═════ Data shown ═════

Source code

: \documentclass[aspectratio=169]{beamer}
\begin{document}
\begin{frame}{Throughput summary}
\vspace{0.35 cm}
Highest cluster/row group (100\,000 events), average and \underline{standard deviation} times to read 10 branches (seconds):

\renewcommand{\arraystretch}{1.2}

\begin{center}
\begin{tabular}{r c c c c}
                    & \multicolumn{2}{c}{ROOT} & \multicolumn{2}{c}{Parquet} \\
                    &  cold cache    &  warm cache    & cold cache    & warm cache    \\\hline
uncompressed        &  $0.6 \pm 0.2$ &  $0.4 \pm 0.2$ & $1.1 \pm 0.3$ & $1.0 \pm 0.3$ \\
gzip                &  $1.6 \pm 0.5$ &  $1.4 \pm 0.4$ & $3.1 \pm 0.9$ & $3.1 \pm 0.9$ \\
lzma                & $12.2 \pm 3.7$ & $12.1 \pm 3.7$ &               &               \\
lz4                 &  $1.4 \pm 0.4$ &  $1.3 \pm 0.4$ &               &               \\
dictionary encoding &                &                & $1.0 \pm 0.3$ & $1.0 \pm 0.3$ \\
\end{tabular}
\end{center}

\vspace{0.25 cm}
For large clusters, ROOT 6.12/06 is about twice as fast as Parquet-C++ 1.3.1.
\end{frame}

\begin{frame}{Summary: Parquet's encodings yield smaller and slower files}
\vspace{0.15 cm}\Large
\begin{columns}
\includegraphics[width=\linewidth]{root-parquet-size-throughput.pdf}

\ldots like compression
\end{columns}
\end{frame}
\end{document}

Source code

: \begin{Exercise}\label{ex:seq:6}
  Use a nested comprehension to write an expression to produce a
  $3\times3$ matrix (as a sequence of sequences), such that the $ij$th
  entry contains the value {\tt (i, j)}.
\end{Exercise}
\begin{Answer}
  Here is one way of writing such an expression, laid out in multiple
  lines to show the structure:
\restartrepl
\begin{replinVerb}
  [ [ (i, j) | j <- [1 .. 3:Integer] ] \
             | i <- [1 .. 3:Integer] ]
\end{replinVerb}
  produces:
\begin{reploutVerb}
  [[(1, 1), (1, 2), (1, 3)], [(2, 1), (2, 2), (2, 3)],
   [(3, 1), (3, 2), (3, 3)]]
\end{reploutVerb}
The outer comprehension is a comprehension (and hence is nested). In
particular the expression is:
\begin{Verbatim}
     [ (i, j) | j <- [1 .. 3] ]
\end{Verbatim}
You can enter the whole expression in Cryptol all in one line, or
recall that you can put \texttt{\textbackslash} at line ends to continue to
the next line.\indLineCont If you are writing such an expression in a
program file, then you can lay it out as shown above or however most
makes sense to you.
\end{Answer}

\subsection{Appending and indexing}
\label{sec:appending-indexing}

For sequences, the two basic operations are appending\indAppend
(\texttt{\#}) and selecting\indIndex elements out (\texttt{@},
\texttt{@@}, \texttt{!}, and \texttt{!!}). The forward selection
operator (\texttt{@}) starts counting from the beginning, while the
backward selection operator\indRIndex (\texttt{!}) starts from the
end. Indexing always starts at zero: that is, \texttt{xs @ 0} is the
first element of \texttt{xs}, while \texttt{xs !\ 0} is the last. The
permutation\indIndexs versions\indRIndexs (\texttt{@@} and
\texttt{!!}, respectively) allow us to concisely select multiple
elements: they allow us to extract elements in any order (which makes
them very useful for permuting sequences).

═════

Required work: Please restate, exactly as written, the line that holds "first element of" and all remaining lines of the data above, and only those.

Response to the exercise:
first element of \texttt{xs}, while \texttt{xs !\ 0} is the last. The
permutation\indIndexs versions\indRIndexs (\texttt{@@} and
\texttt{!!}, respectively) allow us to concisely select multiple
elements: they allow us to extract elements in any order (which makes
them very useful for permuting sequences).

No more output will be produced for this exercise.